The code in this notebook is to benchmark inference performance (latency and throughtput) when generating Python code using a vanilla [StarCoder2](https://huggingface.co/Salesforce/codegen-350M-mono) 2B model, and after 8-bit quantization of the same model. It reuqires hardware acceleration.  
More details about the code can be found in the related book's chapter.

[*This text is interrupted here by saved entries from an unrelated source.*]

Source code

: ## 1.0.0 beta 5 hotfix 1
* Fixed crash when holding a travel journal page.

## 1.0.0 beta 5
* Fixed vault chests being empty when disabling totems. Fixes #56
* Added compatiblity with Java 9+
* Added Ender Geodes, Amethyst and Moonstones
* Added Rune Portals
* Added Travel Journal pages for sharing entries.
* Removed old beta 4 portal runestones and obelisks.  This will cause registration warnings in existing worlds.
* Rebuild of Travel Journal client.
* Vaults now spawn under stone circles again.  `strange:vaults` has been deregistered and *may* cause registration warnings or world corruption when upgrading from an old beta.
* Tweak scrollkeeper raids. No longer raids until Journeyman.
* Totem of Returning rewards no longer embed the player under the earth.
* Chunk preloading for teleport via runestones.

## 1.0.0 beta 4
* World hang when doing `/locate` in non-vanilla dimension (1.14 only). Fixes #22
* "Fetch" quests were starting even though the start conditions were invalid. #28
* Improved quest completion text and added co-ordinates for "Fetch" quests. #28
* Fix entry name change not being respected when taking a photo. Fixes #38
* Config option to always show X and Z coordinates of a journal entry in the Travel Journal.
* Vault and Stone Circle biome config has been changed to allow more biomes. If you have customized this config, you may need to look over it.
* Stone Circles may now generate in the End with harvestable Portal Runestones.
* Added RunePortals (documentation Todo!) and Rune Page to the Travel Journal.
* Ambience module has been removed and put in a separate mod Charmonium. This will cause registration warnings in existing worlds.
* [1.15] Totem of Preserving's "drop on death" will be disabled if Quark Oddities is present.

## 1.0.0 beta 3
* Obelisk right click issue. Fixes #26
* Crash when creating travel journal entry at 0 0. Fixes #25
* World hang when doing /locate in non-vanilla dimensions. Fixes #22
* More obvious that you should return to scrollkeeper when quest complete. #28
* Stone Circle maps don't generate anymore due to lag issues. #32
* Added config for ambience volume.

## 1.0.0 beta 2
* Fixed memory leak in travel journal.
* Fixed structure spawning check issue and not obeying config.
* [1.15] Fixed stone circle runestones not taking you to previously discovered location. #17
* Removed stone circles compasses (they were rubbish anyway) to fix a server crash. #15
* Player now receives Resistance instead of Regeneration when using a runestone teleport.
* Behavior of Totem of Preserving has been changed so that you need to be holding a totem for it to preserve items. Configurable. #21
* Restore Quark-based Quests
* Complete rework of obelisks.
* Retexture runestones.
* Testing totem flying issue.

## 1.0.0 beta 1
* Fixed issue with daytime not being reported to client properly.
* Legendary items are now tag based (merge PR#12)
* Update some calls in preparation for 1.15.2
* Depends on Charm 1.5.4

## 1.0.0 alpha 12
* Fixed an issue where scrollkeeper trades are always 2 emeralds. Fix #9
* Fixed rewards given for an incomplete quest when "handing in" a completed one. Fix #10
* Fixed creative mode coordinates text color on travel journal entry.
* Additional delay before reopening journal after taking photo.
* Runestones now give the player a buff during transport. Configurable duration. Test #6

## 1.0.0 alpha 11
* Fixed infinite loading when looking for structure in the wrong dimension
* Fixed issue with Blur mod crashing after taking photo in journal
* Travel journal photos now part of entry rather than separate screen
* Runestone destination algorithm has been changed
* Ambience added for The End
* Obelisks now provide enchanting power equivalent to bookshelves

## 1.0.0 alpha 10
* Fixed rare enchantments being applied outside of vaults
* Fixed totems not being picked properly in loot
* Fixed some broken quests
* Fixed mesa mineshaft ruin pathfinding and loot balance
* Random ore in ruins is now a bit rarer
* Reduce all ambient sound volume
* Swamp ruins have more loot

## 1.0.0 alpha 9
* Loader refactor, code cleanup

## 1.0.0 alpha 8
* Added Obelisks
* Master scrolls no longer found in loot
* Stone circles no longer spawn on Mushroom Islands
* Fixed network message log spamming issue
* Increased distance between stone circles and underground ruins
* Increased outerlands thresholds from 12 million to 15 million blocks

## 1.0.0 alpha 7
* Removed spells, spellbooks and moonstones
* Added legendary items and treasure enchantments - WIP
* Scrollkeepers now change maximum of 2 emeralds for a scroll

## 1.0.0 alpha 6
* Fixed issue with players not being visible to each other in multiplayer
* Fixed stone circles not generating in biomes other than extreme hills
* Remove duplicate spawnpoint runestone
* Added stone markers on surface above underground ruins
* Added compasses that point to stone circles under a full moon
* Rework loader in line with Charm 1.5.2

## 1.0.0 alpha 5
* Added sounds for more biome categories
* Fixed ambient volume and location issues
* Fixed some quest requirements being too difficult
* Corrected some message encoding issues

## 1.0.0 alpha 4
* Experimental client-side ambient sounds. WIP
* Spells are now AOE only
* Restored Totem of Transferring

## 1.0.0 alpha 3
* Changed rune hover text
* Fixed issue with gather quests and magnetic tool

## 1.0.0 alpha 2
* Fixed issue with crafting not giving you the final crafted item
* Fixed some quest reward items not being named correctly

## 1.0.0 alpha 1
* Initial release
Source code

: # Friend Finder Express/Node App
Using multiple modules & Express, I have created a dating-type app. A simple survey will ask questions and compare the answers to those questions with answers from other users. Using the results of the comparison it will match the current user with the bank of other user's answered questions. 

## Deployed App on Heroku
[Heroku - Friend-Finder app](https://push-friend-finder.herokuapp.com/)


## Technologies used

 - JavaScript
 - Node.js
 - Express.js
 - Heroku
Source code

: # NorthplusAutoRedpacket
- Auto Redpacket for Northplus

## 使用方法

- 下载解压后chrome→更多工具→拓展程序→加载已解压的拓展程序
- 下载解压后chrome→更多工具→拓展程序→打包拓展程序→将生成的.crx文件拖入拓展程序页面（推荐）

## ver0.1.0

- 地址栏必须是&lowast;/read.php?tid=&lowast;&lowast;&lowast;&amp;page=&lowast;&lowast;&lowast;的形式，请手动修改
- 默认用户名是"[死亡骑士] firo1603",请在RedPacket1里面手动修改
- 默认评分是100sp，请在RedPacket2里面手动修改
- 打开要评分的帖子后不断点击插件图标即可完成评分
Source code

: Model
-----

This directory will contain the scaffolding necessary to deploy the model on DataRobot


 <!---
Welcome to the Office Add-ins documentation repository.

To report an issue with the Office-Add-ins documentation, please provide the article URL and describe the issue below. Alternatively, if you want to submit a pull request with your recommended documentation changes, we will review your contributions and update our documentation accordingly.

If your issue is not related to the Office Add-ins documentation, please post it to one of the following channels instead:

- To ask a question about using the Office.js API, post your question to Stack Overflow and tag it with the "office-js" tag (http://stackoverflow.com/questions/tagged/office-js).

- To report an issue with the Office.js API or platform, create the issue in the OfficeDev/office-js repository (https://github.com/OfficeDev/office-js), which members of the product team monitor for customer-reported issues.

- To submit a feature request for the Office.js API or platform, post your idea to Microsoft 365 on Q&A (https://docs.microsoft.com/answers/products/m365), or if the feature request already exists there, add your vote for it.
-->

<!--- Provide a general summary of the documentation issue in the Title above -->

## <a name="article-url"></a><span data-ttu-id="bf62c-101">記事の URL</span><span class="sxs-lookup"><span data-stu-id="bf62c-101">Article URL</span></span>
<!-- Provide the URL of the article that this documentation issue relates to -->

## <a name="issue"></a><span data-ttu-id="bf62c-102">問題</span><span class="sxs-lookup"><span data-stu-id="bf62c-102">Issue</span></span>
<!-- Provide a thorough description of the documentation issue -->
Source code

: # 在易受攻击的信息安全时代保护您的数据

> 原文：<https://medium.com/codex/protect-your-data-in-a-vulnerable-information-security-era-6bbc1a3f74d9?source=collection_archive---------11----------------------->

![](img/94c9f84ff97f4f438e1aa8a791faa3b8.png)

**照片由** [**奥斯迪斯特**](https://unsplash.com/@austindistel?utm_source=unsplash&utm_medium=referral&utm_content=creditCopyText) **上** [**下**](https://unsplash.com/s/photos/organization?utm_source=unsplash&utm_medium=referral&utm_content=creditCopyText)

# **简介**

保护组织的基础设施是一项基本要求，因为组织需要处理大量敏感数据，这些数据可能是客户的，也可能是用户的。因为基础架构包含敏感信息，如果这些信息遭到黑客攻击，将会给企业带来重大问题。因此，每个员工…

Install the missing requirements in the ColabVM (only HF's Optimum for the ONNX runtime and Bitsandbytes).

In [None]:
!pip install optimum[onnxruntime-gpu]==1.21.2
!pip install -U bitsandbytes

Upgrade the Numpy and HF's Transformers packages to the latest version. A restart of the VM is needed after.

In [None]:
!pip install -U numpy transformers

### Vanilla Model

Download the StarCoder2-3B model (in bfloat16) and its tokenizer from the HF's Hub.

In [None]:
from transformers import AutoTokenizer

model_id = "bigcode/starcoder2-3b"
tokenizer = AutoTokenizer.from_pretrained(model_id)

In [None]:
import torch
from transformers import AutoModelForCausalLM

device = "cuda" if torch.cuda.is_available() else "cpu"
model = AutoModelForCausalLM.from_pretrained(model_id,
                                             device_map='auto',
                                             torch_dtype=torch.bfloat16)
model.eval()

Set a text prompt (a Python function header) to be used across benchmarks.

In [None]:
prompt = "def print_hello_world():"

The code in the following cell is just to verify that model and tokenizer have been downloaded properly. You can skip its execution.

In [None]:
inputs = tokenizer.encode(prompt, return_tensors="pt").to(device)
outputs = model.generate(inputs)
print(tokenizer.decode(outputs[0]))

Setup a Transformers' pipeline for inference with the vanilla model.

In [None]:
from transformers import pipeline

pipe = pipeline("text-generation",
            model=model,
            tokenizer=tokenizer,
            do_sample=True,
            use_cache=True,
            temperature=0.2,
            top_p=0.95,
            max_length=14
)

Test the pipeline.

In [None]:
result = pipe(prompt)
print(result[0]['generated_text'])

Save the checkpoints locally, to be reused when quantizing it later.

In [None]:
checkpoint_save_dir = 'local-pt-checkpoint'
tokenizer.save_pretrained(checkpoint_save_dir)
model.save_pretrained(checkpoint_save_dir)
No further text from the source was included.